## ACTIVITY
The data beneath this task has to be reprinted character for character.

## EXTRACTED ENTRIES
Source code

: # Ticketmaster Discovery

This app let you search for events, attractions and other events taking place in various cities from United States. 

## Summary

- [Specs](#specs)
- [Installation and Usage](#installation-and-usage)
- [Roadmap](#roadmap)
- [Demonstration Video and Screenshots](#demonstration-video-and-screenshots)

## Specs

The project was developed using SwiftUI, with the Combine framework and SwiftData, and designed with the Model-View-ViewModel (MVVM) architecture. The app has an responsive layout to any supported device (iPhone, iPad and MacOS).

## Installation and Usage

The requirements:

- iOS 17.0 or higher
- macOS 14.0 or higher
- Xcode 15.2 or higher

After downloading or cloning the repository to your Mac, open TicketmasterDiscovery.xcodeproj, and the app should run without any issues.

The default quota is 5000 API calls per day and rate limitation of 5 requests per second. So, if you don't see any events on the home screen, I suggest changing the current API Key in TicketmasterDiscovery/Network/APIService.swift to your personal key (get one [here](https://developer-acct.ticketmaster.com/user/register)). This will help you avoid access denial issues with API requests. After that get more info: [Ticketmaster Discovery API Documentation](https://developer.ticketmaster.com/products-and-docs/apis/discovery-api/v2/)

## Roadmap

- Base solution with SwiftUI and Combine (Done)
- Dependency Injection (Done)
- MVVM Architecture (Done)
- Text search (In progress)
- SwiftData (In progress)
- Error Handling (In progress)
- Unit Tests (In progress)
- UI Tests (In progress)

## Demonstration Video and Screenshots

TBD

## EXERCISE OUTPUT
Source code

: # Ticketmaster Discovery

This app let you search for events, attractions and other events taking place in various cities from United States. 

## Summary

- [Specs](#specs)
- [Installation and Usage](#installation-and-usage)
- [Roadmap](#roadmap)
- [Demonstration Video and Screenshots](#demonstration-video-and-screenshots)

## Specs

The project was developed using SwiftUI, with the Combine framework and SwiftData, and designed with the Model-View-ViewModel (MVVM) architecture. The app has an responsive layout to any supported device (iPhone, iPad and MacOS).

## Installation and Usage

The requirements:

- iOS 17.0 or higher
- macOS 14.0 or higher
- Xcode 15.2 or higher

After downloading or cloning the repository to your Mac, open TicketmasterDiscovery.xcodeproj, and the app should run without any issues.

The default quota is 5000 API calls per day and rate limitation of 5 requests per second. So, if you don't see any events on the home screen, I suggest changing the current API Key in TicketmasterDiscovery/Network/APIService.swift to your personal key (get one [here](https://developer-acct.ticketmaster.com/user/register)). This will help you avoid access denial issues with API requests. After that get more info: [Ticketmaster Discovery API Documentation](https://developer.ticketmaster.com/products-and-docs/apis/discovery-api/v2/)

## Roadmap

- Base solution with SwiftUI and Combine (Done)
- Dependency Injection (Done)
- MVVM Architecture (Done)
- Text search (In progress)
- SwiftData (In progress)
- Error Handling (In progress)
- Unit Tests (In progress)
- UI Tests (In progress)

## Demonstration Video and Screenshots

TBD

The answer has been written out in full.